Tragedi di Ahmedabad: Boeing 787-8 Dreamliner Air India Jatuh, 242 Penumpang Tewas
Kecelakaan pesawat Boeing 787-8 Dreamliner milik Air India yang terjadi di Ahmedabad, India pada Kamis, 12 Juni 2025, meninggalkan duka mendalam. Pesawat yang membawa 242 orang tersebut jatuh dan terbakar, mengakibatkan seluruh penumpang dan awak kabin tewas. Kejadian ini menjadi salah satu tragedi penerbangan terburuk dalam sejarah Air India.
Insiden yang terjadi sekitar pukul 13.39 waktu setempat ini meninggalkan puing-puing pesawat yang berserakan. Bagian ekor pesawat bahkan tersangkut di atas sebuah bangunan.
Kronologi Kecelakaan dan Detik-detik Terakhir
Pesawat lepas landas dari runway 23 Bandara Ahmedabad. Beberapa menit setelahnya, pilot mengirimkan sinyal darurat “Mayday”. Namun, komunikasi selanjutnya terputus.

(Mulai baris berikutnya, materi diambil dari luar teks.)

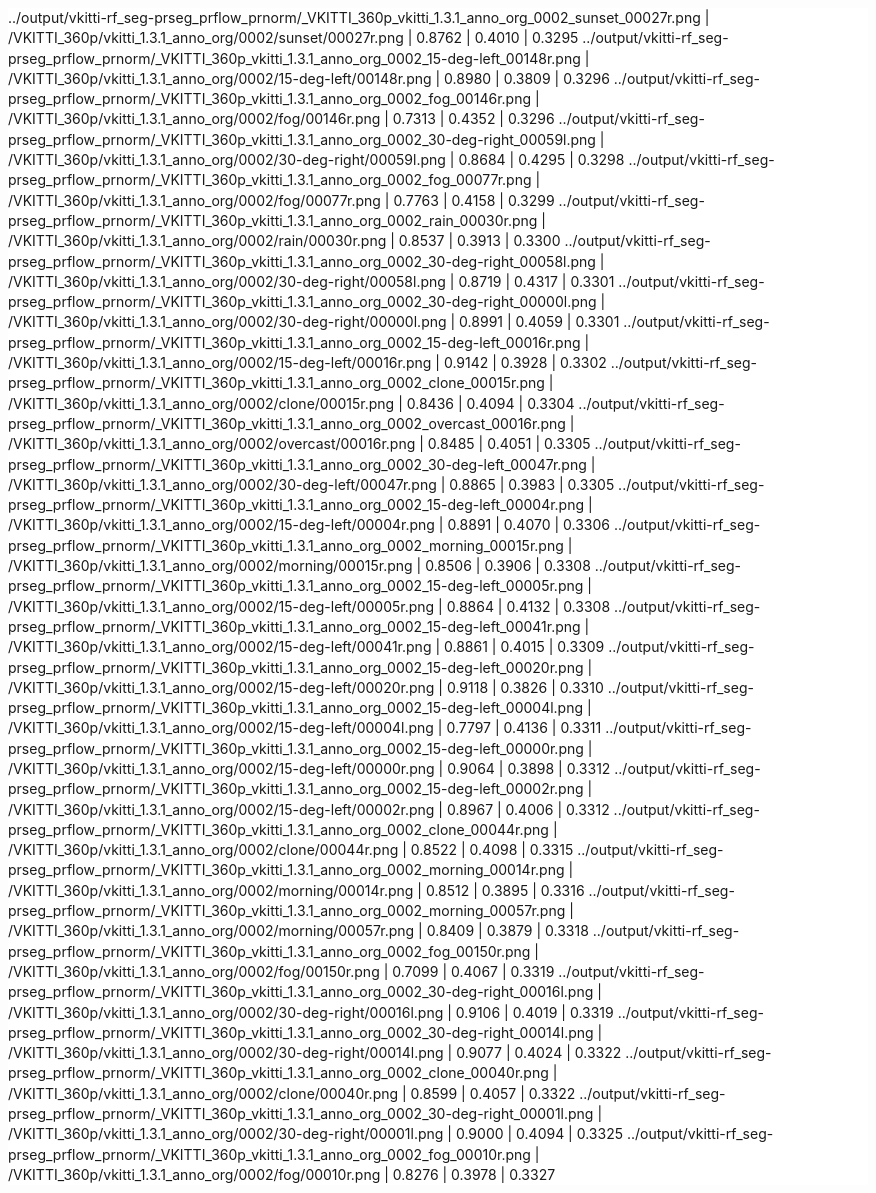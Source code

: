 ../output/vkitti-rf_seg-prseg_prflow_prnorm/_VKITTI_360p_vkitti_1.3.1_anno_org_0002_sunset_00027r.png | /VKITTI_360p/vkitti_1.3.1_anno_org/0002/sunset/00027r.png | 0.8762 | 0.4010 | 0.3295
../output/vkitti-rf_seg-prseg_prflow_prnorm/_VKITTI_360p_vkitti_1.3.1_anno_org_0002_15-deg-left_00148r.png | /VKITTI_360p/vkitti_1.3.1_anno_org/0002/15-deg-left/00148r.png | 0.8980 | 0.3809 | 0.3296
../output/vkitti-rf_seg-prseg_prflow_prnorm/_VKITTI_360p_vkitti_1.3.1_anno_org_0002_fog_00146r.png | /VKITTI_360p/vkitti_1.3.1_anno_org/0002/fog/00146r.png | 0.7313 | 0.4352 | 0.3296
../output/vkitti-rf_seg-prseg_prflow_prnorm/_VKITTI_360p_vkitti_1.3.1_anno_org_0002_30-deg-right_00059l.png | /VKITTI_360p/vkitti_1.3.1_anno_org/0002/30-deg-right/00059l.png | 0.8684 | 0.4295 | 0.3298
../output/vkitti-rf_seg-prseg_prflow_prnorm/_VKITTI_360p_vkitti_1.3.1_anno_org_0002_fog_00077r.png | /VKITTI_360p/vkitti_1.3.1_anno_org/0002/fog/00077r.png | 0.7763 | 0.4158 | 0.3299
../output/vkitti-rf_seg-prseg_prflow_prnorm/_VKITTI_360p_vkitti_1.3.1_anno_org_0002_rain_00030r.png | /VKITTI_360p/vkitti_1.3.1_anno_org/0002/rain/00030r.png | 0.8537 | 0.3913 | 0.3300
../output/vkitti-rf_seg-prseg_prflow_prnorm/_VKITTI_360p_vkitti_1.3.1_anno_org_0002_30-deg-right_00058l.png | /VKITTI_360p/vkitti_1.3.1_anno_org/0002/30-deg-right/00058l.png | 0.8719 | 0.4317 | 0.3301
../output/vkitti-rf_seg-prseg_prflow_prnorm/_VKITTI_360p_vkitti_1.3.1_anno_org_0002_30-deg-right_00000l.png | /VKITTI_360p/vkitti_1.3.1_anno_org/0002/30-deg-right/00000l.png | 0.8991 | 0.4059 | 0.3301
../output/vkitti-rf_seg-prseg_prflow_prnorm/_VKITTI_360p_vkitti_1.3.1_anno_org_0002_15-deg-left_00016r.png | /VKITTI_360p/vkitti_1.3.1_anno_org/0002/15-deg-left/00016r.png | 0.9142 | 0.3928 | 0.3302
../output/vkitti-rf_seg-prseg_prflow_prnorm/_VKITTI_360p_vkitti_1.3.1_anno_org_0002_clone_00015r.png | /VKITTI_360p/vkitti_1.3.1_anno_org/0002/clone/00015r.png | 0.8436 | 0.4094 | 0.3304
../output/vkitti-rf_seg-prseg_prflow_prnorm/_VKITTI_360p_vkitti_1.3.1_anno_org_0002_overcast_00016r.png | /VKITTI_360p/vkitti_1.3.1_anno_org/0002/overcast/00016r.png | 0.8485 | 0.4051 | 0.3305
../output/vkitti-rf_seg-prseg_prflow_prnorm/_VKITTI_360p_vkitti_1.3.1_anno_org_0002_30-deg-left_00047r.png | /VKITTI_360p/vkitti_1.3.1_anno_org/0002/30-deg-left/00047r.png | 0.8865 | 0.3983 | 0.3305
../output/vkitti-rf_seg-prseg_prflow_prnorm/_VKITTI_360p_vkitti_1.3.1_anno_org_0002_15-deg-left_00004r.png | /VKITTI_360p/vkitti_1.3.1_anno_org/0002/15-deg-left/00004r.png | 0.8891 | 0.4070 | 0.3306
../output/vkitti-rf_seg-prseg_prflow_prnorm/_VKITTI_360p_vkitti_1.3.1_anno_org_0002_morning_00015r.png | /VKITTI_360p/vkitti_1.3.1_anno_org/0002/morning/00015r.png | 0.8506 | 0.3906 | 0.3308
../output/vkitti-rf_seg-prseg_prflow_prnorm/_VKITTI_360p_vkitti_1.3.1_anno_org_0002_15-deg-left_00005r.png | /VKITTI_360p/vkitti_1.3.1_anno_org/0002/15-deg-left/00005r.png | 0.8864 | 0.4132 | 0.3308
../output/vkitti-rf_seg-prseg_prflow_prnorm/_VKITTI_360p_vkitti_1.3.1_anno_org_0002_15-deg-left_00041r.png | /VKITTI_360p/vkitti_1.3.1_anno_org/0002/15-deg-left/00041r.png | 0.8861 | 0.4015 | 0.3309
../output/vkitti-rf_seg-prseg_prflow_prnorm/_VKITTI_360p_vkitti_1.3.1_anno_org_0002_15-deg-left_00020r.png | /VKITTI_360p/vkitti_1.3.1_anno_org/0002/15-deg-left/00020r.png | 0.9118 | 0.3826 | 0.3310
../output/vkitti-rf_seg-prseg_prflow_prnorm/_VKITTI_360p_vkitti_1.3.1_anno_org_0002_15-deg-left_00004l.png | /VKITTI_360p/vkitti_1.3.1_anno_org/0002/15-deg-left/00004l.png | 0.7797 | 0.4136 | 0.3311
../output/vkitti-rf_seg-prseg_prflow_prnorm/_VKITTI_360p_vkitti_1.3.1_anno_org_0002_15-deg-left_00000r.png | /VKITTI_360p/vkitti_1.3.1_anno_org/0002/15-deg-left/00000r.png | 0.9064 | 0.3898 | 0.3312
../output/vkitti-rf_seg-prseg_prflow_prnorm/_VKITTI_360p_vkitti_1.3.1_anno_org_0002_15-deg-left_00002r.png | /VKITTI_360p/vkitti_1.3.1_anno_org/0002/15-deg-left/00002r.png | 0.8967 | 0.4006 | 0.3312
../output/vkitti-rf_seg-prseg_prflow_prnorm/_VKITTI_360p_vkitti_1.3.1_anno_org_0002_clone_00044r.png | /VKITTI_360p/vkitti_1.3.1_anno_org/0002/clone/00044r.png | 0.8522 | 0.4098 | 0.3315
../output/vkitti-rf_seg-prseg_prflow_prnorm/_VKITTI_360p_vkitti_1.3.1_anno_org_0002_morning_00014r.png | /VKITTI_360p/vkitti_1.3.1_anno_org/0002/morning/00014r.png | 0.8512 | 0.3895 | 0.3316
../output/vkitti-rf_seg-prseg_prflow_prnorm/_VKITTI_360p_vkitti_1.3.1_anno_org_0002_morning_00057r.png | /VKITTI_360p/vkitti_1.3.1_anno_org/0002/morning/00057r.png | 0.8409 | 0.3879 | 0.3318
../output/vkitti-rf_seg-prseg_prflow_prnorm/_VKITTI_360p_vkitti_1.3.1_anno_org_0002_fog_00150r.png | /VKITTI_360p/vkitti_1.3.1_anno_org/0002/fog/00150r.png | 0.7099 | 0.4067 | 0.3319
../output/vkitti-rf_seg-prseg_prflow_prnorm/_VKITTI_360p_vkitti_1.3.1_anno_org_0002_30-deg-right_00016l.png | /VKITTI_360p/vkitti_1.3.1_anno_org/0002/30-deg-right/00016l.png | 0.9106 | 0.4019 | 0.3319
../output/vkitti-rf_seg-prseg_prflow_prnorm/_VKITTI_360p_vkitti_1.3.1_anno_org_0002_30-deg-right_00014l.png | /VKITTI_360p/vkitti_1.3.1_anno_org/0002/30-deg-right/00014l.png | 0.9077 | 0.4024 | 0.3322
../output/vkitti-rf_seg-prseg_prflow_prnorm/_VKITTI_360p_vkitti_1.3.1_anno_org_0002_clone_00040r.png | /VKITTI_360p/vkitti_1.3.1_anno_org/0002/clone/00040r.png | 0.8599 | 0.4057 | 0.3322
../output/vkitti-rf_seg-prseg_prflow_prnorm/_VKITTI_360p_vkitti_1.3.1_anno_org_0002_30-deg-right_00001l.png | /VKITTI_360p/vkitti_1.3.1_anno_org/0002/30-deg-right/00001l.png | 0.9000 | 0.4094 | 0.3325
../output/vkitti-rf_seg-prseg_prflow_prnorm/_VKITTI_360p_vkitti_1.3.1_anno_org_0002_fog_00010r.png | /VKITTI_360p/vkitti_1.3.1_anno_org/0002/fog/00010r.png | 0.8276 | 0.3978 | 0.3327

Pesawat kemudian jatuh di daerah permukiman dekat bandara, tepatnya di atas ruang makan asrama kedokteran BJ Medical College. Api besar dan asap hitam membumbung tinggi ke langit, menyisakan pemandangan yang mengerikan.
Rekaman video yang beredar di media sosial memperlihatkan kepanikan dan kerusakan besar di lokasi kejadian. Kecepatan jatuhnya pesawat dan dampaknya menyebabkan kerusakan parah pada pesawat dan bangunan di sekitarnya.
Korban Jiwa dan Kebangsaan Penumpang
Polisi telah memastikan seluruh 242 orang di dalam pesawat tewas. Data menunjukkan beragam kebangsaan penumpang, termasuk 169 warga negara India, 53 warga negara Inggris, 7 warga negara Portugal, dan 1 warga negara Kanada.
Banyak mahasiswa kedokteran yang berada di asrama BJ Medical College menjadi korban. Kejadian ini menimbulkan kesedihan mendalam bagi keluarga korban dan masyarakat India.
Investigasi dan Pencarian Penyebab Kecelakaan
Biro Investigasi Kecelakaan Pesawat Udara (AAIB) India langsung turun tangan untuk menyelidiki penyebab kecelakaan. Tim investigasi, termasuk direktur jenderal dan direktur investigasi, telah diberangkatkan ke Ahmedabad.
AAIB akan melakukan investigasi menyeluruh untuk mengungkap penyebab pasti kecelakaan. Lembaga ini bertanggung jawab untuk mengklasifikasikan kejadian ini sebagai kecelakaan serius dan akan merekomendasikan langkah-langkah untuk meningkatkan keselamatan penerbangan di masa mendatang. Proses ini diperkirakan akan memakan waktu cukup lama, dan masyarakat dunia menunggu informasi lebih lanjut terkait temuan investigasi.
Proses investigasi akan fokus pada berbagai aspek, mulai dari kondisi pesawat, cuaca, hingga prosedur operasional. Data perekam suara kokpit (black box) akan menjadi kunci utama dalam mengungkap penyebab kecelakaan ini. Temuan investigasi ini diharapkan dapat mencegah kejadian serupa di masa mendatang dan meningkatkan standar keselamatan penerbangan.
Kerusakan yang ditimbulkan sangat besar, baik pada pesawat maupun bangunan di sekitarnya. Proses pemulihan dan pembersihan lokasi kecelakaan akan membutuhkan waktu yang cukup lama.
Insiden ini menjadi pengingat pentingnya keselamatan penerbangan dan perlunya pengawasan ketat terhadap standar operasional dan perawatan pesawat. Semoga investigasi yang dilakukan AAIB dapat memberikan penjelasan yang lengkap dan membantu mencegah tragedi serupa di masa depan. Doa dan simpati ditujukan kepada keluarga korban.